# UK Sword Ban Campaign - Make Your Voice Heard!



## BlueDragon1981 (Mar 16, 2007)

Anyone in the U.K. should sign this, swords should not be banned just because some people abuse them.

A petition has been placed at http://petitions.pm.gov.uk/swords/ in an effort to get Tony Blair to reconsider this move.


----------



## Empty Hands (Mar 17, 2007)

Jesus, what possible rational justification is there for this?  Has there been an epidemic of Immortal-related decapitations?  Something tells me actual sword-related crime is a thing of extreme rarity in the UK.


----------



## tellner (Mar 17, 2007)

Hate to say "I told you so," but I told you so...


----------



## Decker (Jun 28, 2007)

Does the ban ban ALL swords, including ornamentals/blunted practice swords, or just sharpened ones?

In my country, sharpened swords are banned unless you have a license/permit... Bringing them in could get you in a whole load of trouble too, without a permit.


----------



## Sukerkin (Jun 28, 2007)

Hi *Decker*

The proposed ban is on all 'Samurai' swords. with particular emphasis on those cheap items that we so revile as 'wallhangers'.  What the exceptions will turn out to be we don't know as yet.

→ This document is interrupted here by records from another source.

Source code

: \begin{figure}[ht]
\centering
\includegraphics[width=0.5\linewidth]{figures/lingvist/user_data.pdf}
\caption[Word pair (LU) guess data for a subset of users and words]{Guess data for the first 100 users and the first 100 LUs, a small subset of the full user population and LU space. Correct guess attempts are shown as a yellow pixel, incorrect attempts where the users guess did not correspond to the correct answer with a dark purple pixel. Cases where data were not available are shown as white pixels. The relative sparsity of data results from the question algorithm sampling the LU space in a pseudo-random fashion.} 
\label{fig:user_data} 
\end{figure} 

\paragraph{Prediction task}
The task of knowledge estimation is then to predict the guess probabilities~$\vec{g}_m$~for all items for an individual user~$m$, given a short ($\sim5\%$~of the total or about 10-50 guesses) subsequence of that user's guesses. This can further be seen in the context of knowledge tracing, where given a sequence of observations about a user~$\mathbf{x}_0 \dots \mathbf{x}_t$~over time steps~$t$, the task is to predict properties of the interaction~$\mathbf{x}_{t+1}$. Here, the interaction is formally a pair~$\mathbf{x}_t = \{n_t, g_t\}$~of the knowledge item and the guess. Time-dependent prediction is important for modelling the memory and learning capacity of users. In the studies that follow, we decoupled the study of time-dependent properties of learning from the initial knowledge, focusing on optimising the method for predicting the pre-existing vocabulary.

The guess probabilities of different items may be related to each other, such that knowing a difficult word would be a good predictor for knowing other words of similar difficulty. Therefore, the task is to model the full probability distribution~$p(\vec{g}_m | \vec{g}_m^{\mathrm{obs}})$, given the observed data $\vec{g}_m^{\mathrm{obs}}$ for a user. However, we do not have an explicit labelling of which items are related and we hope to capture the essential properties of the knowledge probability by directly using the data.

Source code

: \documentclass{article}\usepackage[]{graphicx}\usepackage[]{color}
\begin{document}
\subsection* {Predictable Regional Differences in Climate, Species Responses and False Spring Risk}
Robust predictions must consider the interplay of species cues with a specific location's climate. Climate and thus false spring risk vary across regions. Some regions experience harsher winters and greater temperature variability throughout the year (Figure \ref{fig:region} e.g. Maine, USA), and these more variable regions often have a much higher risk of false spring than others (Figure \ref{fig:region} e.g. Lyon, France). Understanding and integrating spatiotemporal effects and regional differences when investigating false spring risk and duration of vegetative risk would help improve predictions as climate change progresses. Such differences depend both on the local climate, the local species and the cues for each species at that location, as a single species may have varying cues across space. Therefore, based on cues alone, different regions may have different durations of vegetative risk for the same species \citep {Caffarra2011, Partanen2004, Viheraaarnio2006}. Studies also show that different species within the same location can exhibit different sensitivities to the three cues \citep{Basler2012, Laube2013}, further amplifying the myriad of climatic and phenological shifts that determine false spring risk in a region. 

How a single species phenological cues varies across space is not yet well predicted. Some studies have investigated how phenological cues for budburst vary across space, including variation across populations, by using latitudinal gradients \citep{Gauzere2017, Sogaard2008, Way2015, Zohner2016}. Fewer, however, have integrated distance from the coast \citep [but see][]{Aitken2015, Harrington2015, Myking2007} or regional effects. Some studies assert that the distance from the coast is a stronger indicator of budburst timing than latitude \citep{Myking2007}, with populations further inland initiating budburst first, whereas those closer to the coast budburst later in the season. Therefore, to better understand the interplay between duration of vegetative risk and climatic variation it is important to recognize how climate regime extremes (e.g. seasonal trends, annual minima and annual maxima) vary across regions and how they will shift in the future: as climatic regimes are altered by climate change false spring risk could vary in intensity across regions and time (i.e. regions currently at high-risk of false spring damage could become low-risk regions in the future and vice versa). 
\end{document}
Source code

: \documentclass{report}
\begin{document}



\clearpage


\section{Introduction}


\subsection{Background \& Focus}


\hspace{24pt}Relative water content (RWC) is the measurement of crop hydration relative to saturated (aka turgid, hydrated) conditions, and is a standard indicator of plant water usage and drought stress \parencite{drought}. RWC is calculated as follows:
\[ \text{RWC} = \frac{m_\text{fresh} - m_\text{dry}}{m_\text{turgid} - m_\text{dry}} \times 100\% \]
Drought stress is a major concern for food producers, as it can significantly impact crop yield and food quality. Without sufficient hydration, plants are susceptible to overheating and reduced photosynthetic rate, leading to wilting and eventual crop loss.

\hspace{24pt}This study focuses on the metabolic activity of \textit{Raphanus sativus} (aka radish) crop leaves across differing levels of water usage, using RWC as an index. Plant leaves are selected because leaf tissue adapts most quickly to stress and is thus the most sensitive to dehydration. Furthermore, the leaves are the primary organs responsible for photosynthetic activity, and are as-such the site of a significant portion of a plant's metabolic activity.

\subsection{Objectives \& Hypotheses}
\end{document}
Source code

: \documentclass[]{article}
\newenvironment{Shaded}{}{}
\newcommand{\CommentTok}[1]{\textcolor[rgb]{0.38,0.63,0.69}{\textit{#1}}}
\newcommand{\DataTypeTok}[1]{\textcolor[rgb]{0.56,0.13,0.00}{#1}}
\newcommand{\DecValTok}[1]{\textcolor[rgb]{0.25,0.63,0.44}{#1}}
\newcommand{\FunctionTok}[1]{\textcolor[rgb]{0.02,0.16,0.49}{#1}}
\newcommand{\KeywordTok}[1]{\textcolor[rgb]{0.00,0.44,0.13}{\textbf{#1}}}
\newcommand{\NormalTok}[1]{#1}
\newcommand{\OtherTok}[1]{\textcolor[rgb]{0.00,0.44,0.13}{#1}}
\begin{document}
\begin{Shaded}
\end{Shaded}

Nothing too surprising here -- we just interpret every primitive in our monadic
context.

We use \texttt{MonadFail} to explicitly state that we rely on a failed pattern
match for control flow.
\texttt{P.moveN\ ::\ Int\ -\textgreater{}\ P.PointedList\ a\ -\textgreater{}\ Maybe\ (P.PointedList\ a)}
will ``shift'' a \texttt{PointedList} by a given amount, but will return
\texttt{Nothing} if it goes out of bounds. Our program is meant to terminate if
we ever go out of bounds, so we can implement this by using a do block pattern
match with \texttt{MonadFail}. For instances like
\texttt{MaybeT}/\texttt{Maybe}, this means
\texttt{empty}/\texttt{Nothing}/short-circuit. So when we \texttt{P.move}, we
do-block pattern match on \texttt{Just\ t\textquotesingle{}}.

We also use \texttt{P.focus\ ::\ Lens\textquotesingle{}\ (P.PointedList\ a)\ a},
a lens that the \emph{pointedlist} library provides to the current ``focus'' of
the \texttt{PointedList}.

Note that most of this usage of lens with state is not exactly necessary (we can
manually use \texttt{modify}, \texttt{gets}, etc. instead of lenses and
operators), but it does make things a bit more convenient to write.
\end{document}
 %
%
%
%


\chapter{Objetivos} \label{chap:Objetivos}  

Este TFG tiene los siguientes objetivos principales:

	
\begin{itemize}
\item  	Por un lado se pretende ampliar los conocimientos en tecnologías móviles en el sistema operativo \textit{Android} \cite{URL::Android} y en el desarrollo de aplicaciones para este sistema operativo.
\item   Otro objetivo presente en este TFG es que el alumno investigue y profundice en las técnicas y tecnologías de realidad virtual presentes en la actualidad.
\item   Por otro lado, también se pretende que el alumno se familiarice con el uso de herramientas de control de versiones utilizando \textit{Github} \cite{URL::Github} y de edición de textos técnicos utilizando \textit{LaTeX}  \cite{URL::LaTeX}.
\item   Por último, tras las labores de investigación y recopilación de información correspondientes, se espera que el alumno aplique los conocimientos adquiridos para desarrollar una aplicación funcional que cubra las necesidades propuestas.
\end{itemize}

It's a knee-jerk response from the government to the fact that certain criminal types, having seen Kill Bill, are now using such blades as their 'weapon of choice'.

The legislation won't make a scrap of difference to the criminal element and will serve to make things quite difficult for those of us who are legitimate students of the Japanese Sword Arts.  I can forsee that if there isn't an exception for such lawful use of katana then we'll all have to start either practising in secret or take up a WSA.


----------



## Grenadier (Jun 28, 2007)

It does not matter which country it is; there will always be certain politicians who are eager to get a few more popularity points by attacking inanimate objects, even if the overwhelming majority of those objects are law-abiding folks.  

Whatever grabs the national headlines, is what they'll target, since it gives them recognition.  

Many places in the USA did this with switchblade knives, even though such knives aren't going to be nearly as sturdy or effective as a good quality lockback knife.  It's just that a few punks were caught with switchblades, so those in power decided to ban switchblades instead of going after the thugs in the first place.  

The USA also tried this with black colored semi-automatic rifles, and this was met with utter failure.


----------